Autonomous vehicles could become the cars of the future. However, they still face a number of challenges, including the increased risk of occupants suffering from travel sickness while on the road. This problem cannot be solved by optical information alone, which is fed to the passengers via displays, for example, as researchers from the Max Planck Institute for Biological Cybernetics in Tübingen have now shown.
Many car travelers have already experienced it once: While the driver steers the car unhindered over a winding country road, the fellow travelers are often overcome with an unpleasant nausea – especially when they sit in the back seat or against the direction of travel or when they stick their nose into a book while driving and therefore cannot see where the journey is going. “Travel sickness is a major challenge for the development of autonomous vehicles,” says Heinrich Bülthoff, Emeritus Director at the Max Planck Institute for Biological Cybernetics in Tübingen. “When we think of closed cabins, which in the future will serve as a sort of mobile office to make good use of travel time, we have to solve this problem”.

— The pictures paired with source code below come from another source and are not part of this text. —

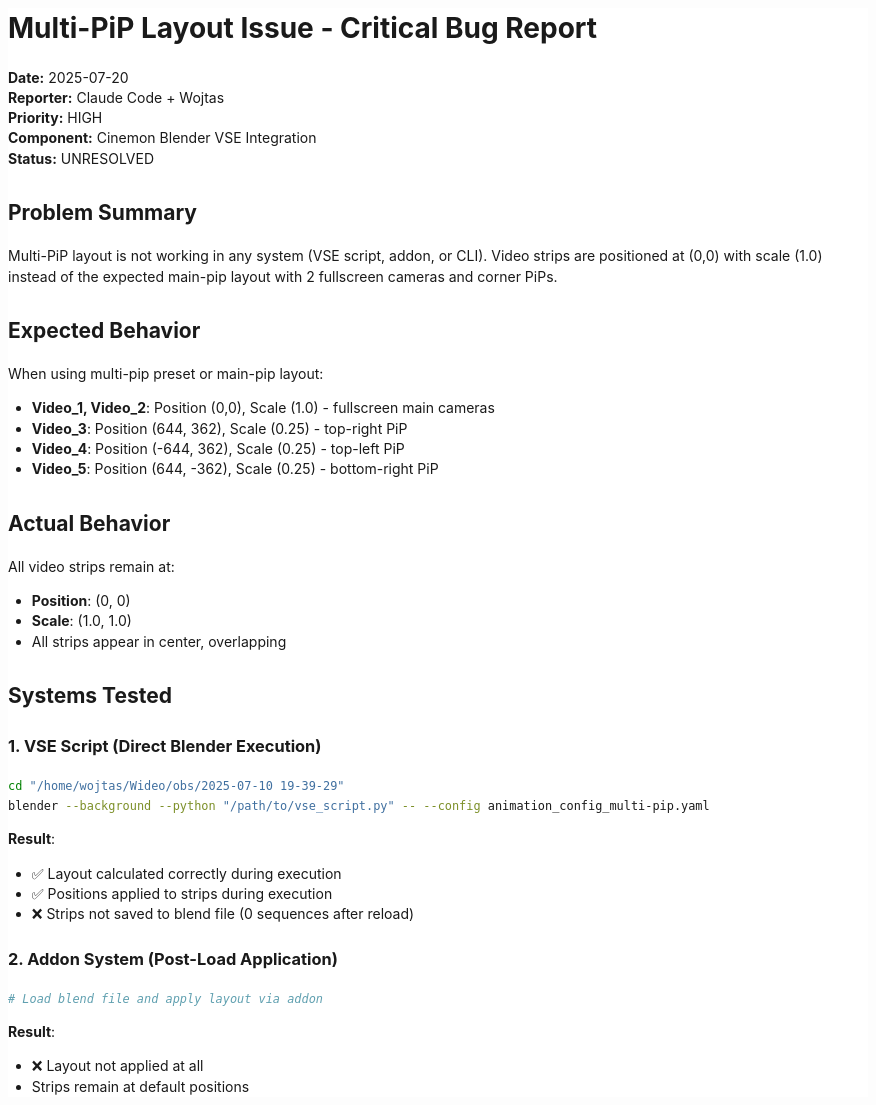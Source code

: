 # Multi-PiP Layout Issue - Critical Bug Report

**Date:** 2025-07-20  
**Reporter:** Claude Code + Wojtas  
**Priority:** HIGH  
**Component:** Cinemon Blender VSE Integration  
**Status:** UNRESOLVED

## Problem Summary

Multi-PiP layout is not working in any system (VSE script, addon, or CLI). Video strips are positioned at (0,0) with scale (1.0) instead of the expected main-pip layout with 2 fullscreen cameras and corner PiPs.

## Expected Behavior

When using multi-pip preset or main-pip layout:
- **Video_1, Video_2**: Position (0,0), Scale (1.0) - fullscreen main cameras
- **Video_3**: Position (644, 362), Scale (0.25) - top-right PiP  
- **Video_4**: Position (-644, 362), Scale (0.25) - top-left PiP
- **Video_5**: Position (644, -362), Scale (0.25) - bottom-right PiP

## Actual Behavior

All video strips remain at:
- **Position**: (0, 0)  
- **Scale**: (1.0, 1.0)  
- All strips appear in center, overlapping

## Systems Tested

### 1. VSE Script (Direct Blender Execution)
```bash
cd "/home/wojtas/Wideo/obs/2025-07-10 19-39-29"
blender --background --python "/path/to/vse_script.py" -- --config animation_config_multi-pip.yaml
```

**Result**: 
- ✅ Layout calculated correctly during execution
- ✅ Positions applied to strips during execution  
- ❌ Strips not saved to blend file (0 sequences after reload)

### 2. Addon System (Post-Load Application)
```bash
# Load blend file and apply layout via addon
```

**Result**:
- ❌ Layout not applied at all
- Strips remain at default positions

How travel sickness develops has not yet been finally clarified. According to a common theory, the cause could be a sensory conflict: The movement and the expectation of it – what we see, for example – do not match. According to this theory, it should help to provide the occupants of the vehicle with as precise information as possible about the impending movement – acceleration, curves, braking and so on. In fact, a number of studies in the past have concluded that even simple flashing signals announcing, for example, a bend, can already help to reduce the risk of travel sickness somewhat. For the team around Bülthoff therefore the question arose whether it could succeed with better visual information to solve the problem as far as possible.
The researchers asked volunteers to take a seat in a driving simulator. Using virtual reality glasses, i.e. monitors attached to the head, passengers were seated in a virtual vehicle and received optical simulations of a driving route. In a refined version of the experiment, clouds of moving light spots on the sides and floor of the vehicle served to provide additional optical information about acceleration, braking and curves.
However, the result was sobering: “In our simulations we observed no relief from motion sickness,” says Ksander de Winkel, first author of the study, who is now conducting research at the University of Delft. “In any case, there was no positive effect beyond what could be achieved by just looking out the window.
For de Winkel this can mean two things: Either you need additional sensory information about the route, which also includes other senses, such as acoustic signals or altered vibration. “Or we have to consider the possibility that the previous assumptions about the origin of motion sickness are incomplete, and that the nausea is due to other causes.”
Heinrich Bülthoff also sees the need for the development of autonomous vehicles to achieve the smoothest possible ride in the cabs. “Politicians often work in a moving car,” he says. “But as a rule, they also have exceptionally well-trained chauffeurs, with a highly anticipatory and therefore very relaxed driving style.” In addition, he believes that when developing autonomous vehicles, however, they will always have to ensure adequate visibility outside – especially in the direction of travel. “And if, instead of taking the highway, we then take a winding route, the occupants will probably not be able to avoid closing their computers and files and looking forward out of the vehicle onto the road.